Understand company processes, project background, and internal knowledge to gain more context when making decisions.


Support multi-role collaboration: from HR to customer service, from sales to products, unified access to a unified memory base to achieve knowledge sharing among multiple departments.


AI with memory is no longer just a “answer to whatever you ask” service, but a “virtual colleague” that can continuously accompany projects and learn and grow.


2. Intelligent customer service: a thoughtful and caring assistant


It’s not just about simply answering FAQs, but about truly remembering your last request.


One of the drawbacks of traditional customer service is "memory gap" - every consultation is like the first meeting. After introducing long-term memory, AI customer service can:


Remember the user’s historical questions and processing progress , and automatically continue the unfinished conversation from last time.


Understand users’ habits and emotional changes , and automatically adjust tone and style.


Combine the RAG system to check the latest policies and achieve efficient, accurate and personalized responses.


It is more than just a customer service, it is more like a personal assistant who understands your needs and is always online.


3. Learning Assistant: AI personal tutor who understands you


We no longer make one-size-fits-all recommendations, but instead teach students according to their aptitude and provide continuous follow-up.

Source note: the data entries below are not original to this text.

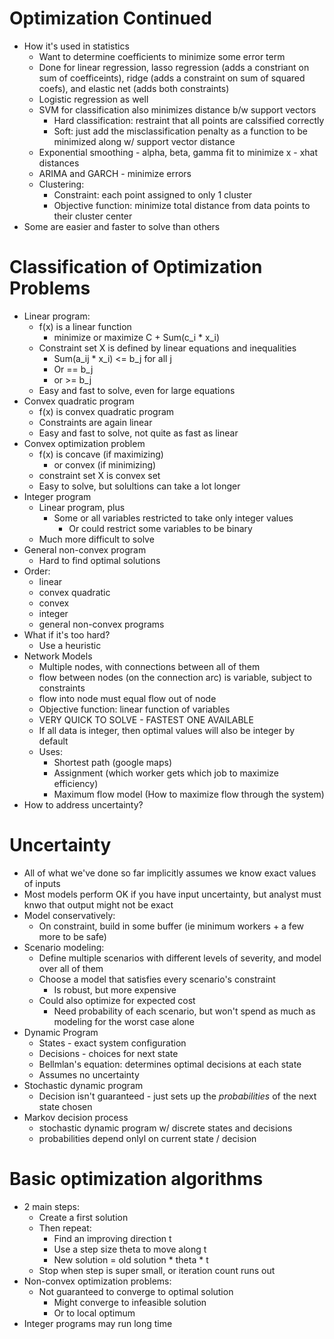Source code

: # Optimization Continued
- How it's used in statistics
  - Want to determine coefficients to minimize some error term
  - Done for linear regression, lasso regression (adds a constriant on sum of coefficeints), ridge (adds a constraint on sum of squared coefs), and elastic net (adds both constraints)
  - Logistic regression as well
  - SVM for classification also minimizes distance b/w support vectors
    - Hard classification: restraint that all points are calssified correctly
    - Soft: just add the misclassification penalty as a function to be minimized along w/ support vector distance
  - Exponential smoothing - alpha, beta, gamma fit to minimize x - xhat distances
  - ARIMA and GARCH - minimize errors
  - Clustering:
    - Constraint: each point assigned to only 1 cluster
    - Objective function: minimize total distance from data points to their cluster center
- Some are easier and faster to solve than others

# Classification of Optimization Problems
- Linear program:
  - f(x) is a linear function
    - minimize or maximize C + Sum(c_i * x_i)
  - Constraint set X is defined by linear equations and inequalities
    - Sum(a_ij * x_i) <= b_j for all j
    - Or == b_j
    - or >= b_j
  - Easy and fast to solve, even for large equations
- Convex quadratic program
  - f(x) is convex quadratic program
  - Constraints are again linear
  - Easy and fast to solve, not quite as fast as linear
- Convex optimization problem
  - f(x) is concave (if maximizing)
    - or convex (if minimizing)
  - constraint set X is convex set
  - Easy to solve, but solultions can take a lot longer
- Integer program
  - Linear program, plus
    - Some or all variables restricted to take only integer values
      - Or could restrict some variables to be binary
  - Much more difficult to solve
- General non-convex program
  - Hard to find optimal solutions
- Order:
  - linear
  - convex quadratic
  - convex
  - integer
  - general non-convex programs
- What if it's too hard? 
  - Use a heuristic
- Network Models
  - Multiple nodes, with connections between all of them
  - flow between nodes (on the connection arc) is variable, subject to constraints
  - flow into node must equal flow out of node
  - Objective function: linear function of variables
  - VERY QUICK TO SOLVE - FASTEST ONE AVAILABLE
  - If all data is integer, then optimal values will also be integer by default
  - Uses:
    - Shortest path (google maps)
    - Assignment (which worker gets which job to maximize efficiency)
    - Maximum flow model (How to maximize flow through the system)
- How to address uncertainty?

# Uncertainty
- All of what we've done so far implicitly assumes we know exact values of inputs
- Most models perform OK if you have input uncertainty, but analyst must knwo that output might not be exact
- Model conservatively:
  - On constraint, build in some buffer (ie minimum workers + a few more to be safe)
- Scenario modeling:
  - Define multiple scenarios with different levels of severity, and model over all of them
  - Choose a model that satisfies every scenario's constraint
    - Is robust, but more expensive
  - Could also optimize for expected cost
    - Need probability of each scenario, but won't spend as much as modeling for the worst case alone
- Dynamic Program
  - States - exact system configuration
  - Decisions - choices for next state
  - Bellmlan's equation: determines optimal decisions at each state
  - Assumes no uncertainty
- Stochastic dynamic program
  - Decision isn't guaranteed - just sets up the *probabilities* of the next state chosen
- Markov decision process
  - stochastic dynamic program w/ discrete states and decisions
  - probabilities depend onlyl on current state / decision

# Basic optimization algorithms
- 2 main steps:
  - Create a first solution
  - Then repeat:
    - Find an improving direction t
    - Use a step size theta to move along t
    - New solution = old solution * theta * t
  - Stop when step is super small, or iteration count runs out
- Non-convex optimization problems:
  - Not guaranteed to converge to optimal solution
    - Might converge to infeasible solution
    - Or to local optimum
- Integer programs may run long time
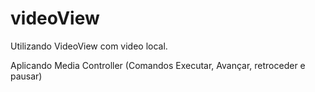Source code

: # videoView
Utilizando VideoView com video local.

Aplicando Media Controller (Comandos Executar, Avançar, retroceder e pausar)
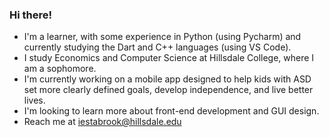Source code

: ### Hi there!
- I'm a learner, with some experience in Python (using Pycharm) and currently studying the Dart and C++ languages (using VS Code).
- I study Economics and Computer Science at Hillsdale College, where I am a sophomore.
- I'm currently working on a mobile app designed to help kids with ASD set more clearly defined goals, develop independence, and live better lives.
- I'm looking to learn more about front-end development and GUI design.
- Reach me at iestabrook@hillsdale.edu
<!--
**isaacHD-coding/isaacHD-coding** is a ✨ _special_ ✨ repository because its `README.md` (this file) appears on your GitHub profile.

Here are some ideas to get you started:

- 🔭 I’m currently working on ...
- 🌱 I’m currently learning ...
- 👯 I’m looking to collaborate on ...
- 🤔 I’m looking for help with ...
- 💬 Ask me about ...
- 📫 How to reach me: ...
- 😄 Pronouns: ...
- ⚡ Fun fact: ...
-->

Long-term memory gives AI a “teaching mindset”:


●Remember your knowledge structure, weak links and learning pace.


● Customize a personalized learning path by combining online teaching materials, wrong question records, and learning goals .


●Track your learning progress and review knowledge points at appropriate times instead of doing the same questions mechanically over and over again.


It understands you better than any app and is more timely than any teacher.


Summary: Will AI have “memory” like humans in the future?


The answer is: getting closer!


RAG gives large models the ability to search for knowledge, allowing them to become "professionals" in various fields. The goal of long-term memory is to make the model truly human-like, capable of understanding the past, present, and yourself.


Future large-scale intelligent agents should have the following memory capabilities:


Remember who you are


Remember “What You Said”


Remember “what you did”


●More importantly: Know when to recall them


And this is the key step towards "general intelligence".